* WHAT YOU ARE ASKED TO DO
Output exactly the lines from the first line of the records below through the line containing "- Existing specialized", both included, leaving out any pictures.
══ DATA SHOWN
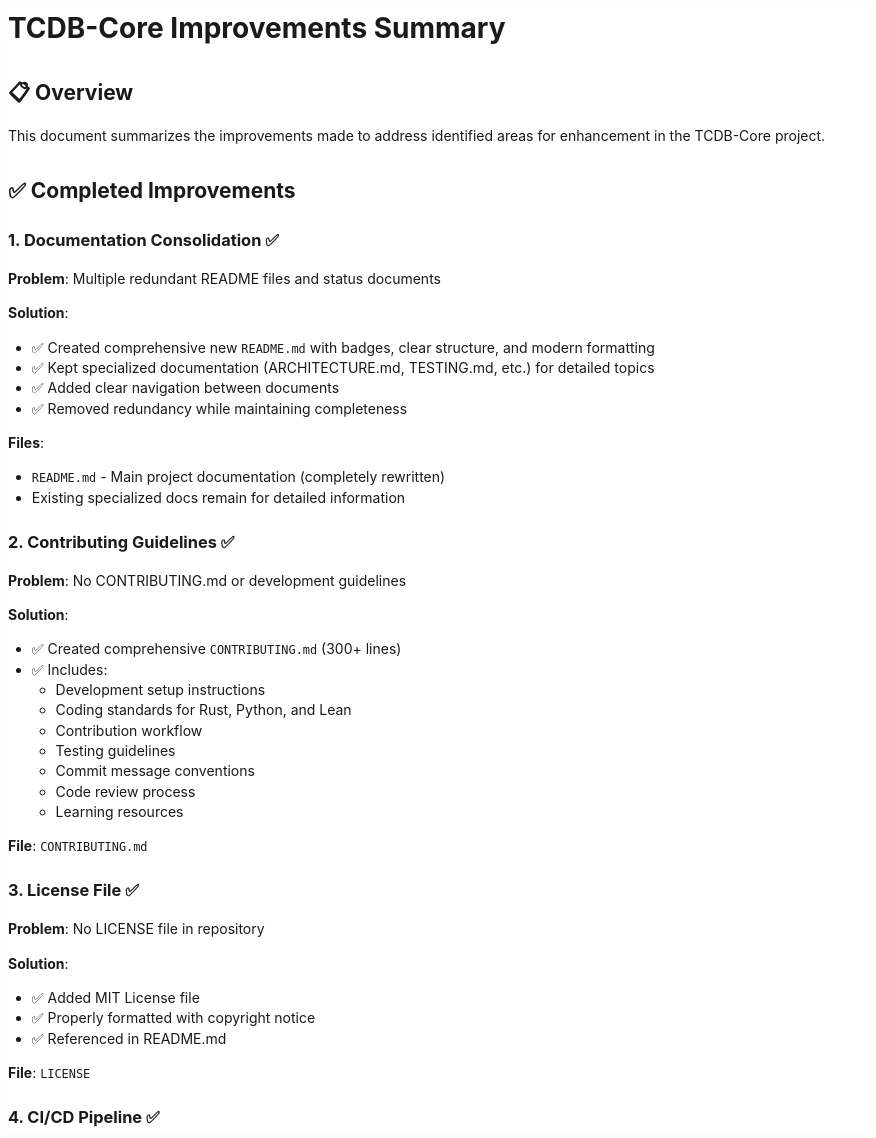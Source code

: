# TCDB-Core Improvements Summary

## 📋 Overview

This document summarizes the improvements made to address identified areas for enhancement in the TCDB-Core project.

## ✅ Completed Improvements

### 1. **Documentation Consolidation** ✅

**Problem**: Multiple redundant README files and status documents

**Solution**:
- ✅ Created comprehensive new `README.md` with badges, clear structure, and modern formatting
- ✅ Kept specialized documentation (ARCHITECTURE.md, TESTING.md, etc.) for detailed topics
- ✅ Added clear navigation between documents
- ✅ Removed redundancy while maintaining completeness

**Files**:
- `README.md` - Main project documentation (completely rewritten)
- Existing specialized docs remain for detailed information

### 2. **Contributing Guidelines** ✅

**Problem**: No CONTRIBUTING.md or development guidelines

**Solution**:
- ✅ Created comprehensive `CONTRIBUTING.md` (300+ lines)
- ✅ Includes:
  - Development setup instructions
  - Coding standards for Rust, Python, and Lean
  - Contribution workflow
  - Testing guidelines
  - Commit message conventions
  - Code review process
  - Learning resources

**File**: `CONTRIBUTING.md`

### 3. **License File** ✅

**Problem**: No LICENSE file in repository

**Solution**:
- ✅ Added MIT License file
- ✅ Properly formatted with copyright notice
- ✅ Referenced in README.md

**File**: `LICENSE`

### 4. **CI/CD Pipeline** ✅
════
* SOLUTION
Source code

:# TCDB-Core Improvements Summary

## 📋 Overview

This document summarizes the improvements made to address identified areas for enhancement in the TCDB-Core project.

## ✅ Completed Improvements

### 1. **Documentation Consolidation** ✅

**Problem**: Multiple redundant README files and status documents

**Solution**:
- ✅ Created comprehensive new `README.md` with badges, clear structure, and modern formatting
- ✅ Kept specialized documentation (ARCHITECTURE.md, TESTING.md, etc.) for detailed topics
- ✅ Added clear navigation between documents
- ✅ Removed redundancy while maintaining completeness

**Files**:
- `README.md` - Main project documentation (completely rewritten)
- Existing specialized docs remain for detailed information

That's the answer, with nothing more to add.